The LASSO regression used in L-GAGE selected 22 age genes with non-zero coefficients (Table 3). We broaden the characterization of age related genes in our MDD data through pathway enrichment from statistical and machine learning feature selection methods linear regression, RF, and nearest-neighbor projected distance regression (NDPR) [10]. Across all feature selection methods, the four common age genes are NAA20 (N-alpha-acetyltransferase 20), CCNE1 (Cyclin E1), and SESTD1 (SET domain containing protein 1A), and TAF9 (TATA-box-binding protein associated factor 9). Using the feature selection gene sets and the Reactome database, we find enrichment for Infectious Disease, Adaptive Immune System, and SARS-CoV-2 Infection pathways (Tables 5 and 6). SARS-CoV-2 can cause neurological complications, and a recent study showed that differentially expressed genes for COVID infection overlap with many gene associations for neuropsychiatric disorders including depression [16].

## Conclusion

We presented a procedure for creating an expression-based biological age model using LASSO penalized regression, and we explored the association of the residual, or the LASSO-based Gene Age Gap Estimate (L-GAGE) on MDD while adjusting for chronological age and sex. We found increased biological aging based on L-GAGE in MDD versus HC subjects with an effect size similar to a previous study [8], but the difference was not statistically significant. Larger sample sizes are needed to further test this effect. We found a statistically significant MDD-Age interaction for L-GAGE when age is dichotomized with threshold 40 years. We used multiple statistical criteria for choosing this threshold. This finding could indicate an effect of lifetime number of MDD episodes on biological aging that is not detectible until middle-age. The interaction effect remained significant when adjusting for chronological age and sex, and we reiterate the importance of including age in L-GAGE association tests to avoid confounding due to regression to the mean [11].
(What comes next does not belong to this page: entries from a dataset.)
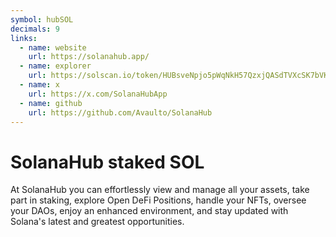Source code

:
 ```yaml
---
symbol: hubSOL
decimals: 9
links:
  - name: website
    url: https://solanahub.app/
  - name: explorer
    url: https://solscan.io/token/HUBsveNpjo5pWqNkH57QzxjQASdTVXcSK7bVKTSZtcSX
  - name: x
    url: https://x.com/SolanaHubApp
  - name: github
    url: https://github.com/Avaulto/SolanaHub
---
```


# SolanaHub staked SOL

At SolanaHub you can effortlessly view and manage all your assets, take part in staking, explore Open DeFi Positions, handle your NFTs, oversee your DAOs, enjoy an enhanced environment, and stay updated with Solana's latest and greatest opportunities.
We explored the top age-associated genes with different feature selection methods, and we identified a consensus set of genes, CCNE1, NAA20, SESTD1, and TAF9 that have been associated with aging, senescence, and infectious disease. In a study of Lung Adenocarcinoma, CCNE1 gene expression was found to be correlated with patients’ age [17], and NAA20 and SETD1A are involved in senescence, which is related to aging and age-related diseases. It was shown that depletion of NAA20 in non-transformed mammal cells led to senescence [18], and in another study knockdown of SETD1A triggered cellular senescence. [19]. TAF9 cross-reactivity was shown to be associated with immunity to CMV in the context of autoimmune disease [20]. Recall, we found that CMV positive status is associated with elevated biological age based on L-GAGE. Pathway enrichment of the broader set of age genes selected by linear regression, random forest, and NPDR resulted in the detection of Infectious Disease, Adaptive Immunity, and SARS-CoV Infection pathways. As noted in Ref. [8], evaluating PBMC transcription can increase the risk for false positive immune pathways.
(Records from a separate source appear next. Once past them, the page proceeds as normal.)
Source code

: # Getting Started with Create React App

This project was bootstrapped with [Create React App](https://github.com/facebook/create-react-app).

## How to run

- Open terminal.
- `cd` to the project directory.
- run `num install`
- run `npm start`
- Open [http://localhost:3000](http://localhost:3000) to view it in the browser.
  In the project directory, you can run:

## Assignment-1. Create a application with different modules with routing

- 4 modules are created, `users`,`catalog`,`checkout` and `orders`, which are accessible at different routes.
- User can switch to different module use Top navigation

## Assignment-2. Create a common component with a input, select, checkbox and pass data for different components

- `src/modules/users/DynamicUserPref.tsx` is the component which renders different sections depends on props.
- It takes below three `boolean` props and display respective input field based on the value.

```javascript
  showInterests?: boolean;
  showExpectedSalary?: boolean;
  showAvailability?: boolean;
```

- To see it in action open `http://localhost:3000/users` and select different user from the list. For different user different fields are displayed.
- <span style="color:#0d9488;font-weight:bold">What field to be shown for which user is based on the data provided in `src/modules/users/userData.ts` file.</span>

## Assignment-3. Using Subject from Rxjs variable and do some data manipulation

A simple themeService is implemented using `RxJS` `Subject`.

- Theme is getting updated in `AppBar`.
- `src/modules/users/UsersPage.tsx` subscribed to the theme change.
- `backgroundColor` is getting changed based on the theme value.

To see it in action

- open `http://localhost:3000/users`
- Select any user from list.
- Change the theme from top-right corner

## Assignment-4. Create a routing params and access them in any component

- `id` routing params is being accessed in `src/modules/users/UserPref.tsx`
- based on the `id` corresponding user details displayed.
This study contributes a new approach to estimating biological aging and contributes to the evidence for the role of aging and inflammation in depression. Future studies are needed with broader age ranges, more uniform age distributions, large sample sizes, and utilization of MDD age-of-onset and number of depressive episodes. Future gene age models may help identify individuals that need different treatment or management for depression due to an increase in their relative biological age.

## Research data for this article

Data and code for this research will be available at https://github.com/insilico/GeneAgeMDD.

## Funding

BAM and JS received support from the National Institute of Mental Health (R01MH098099).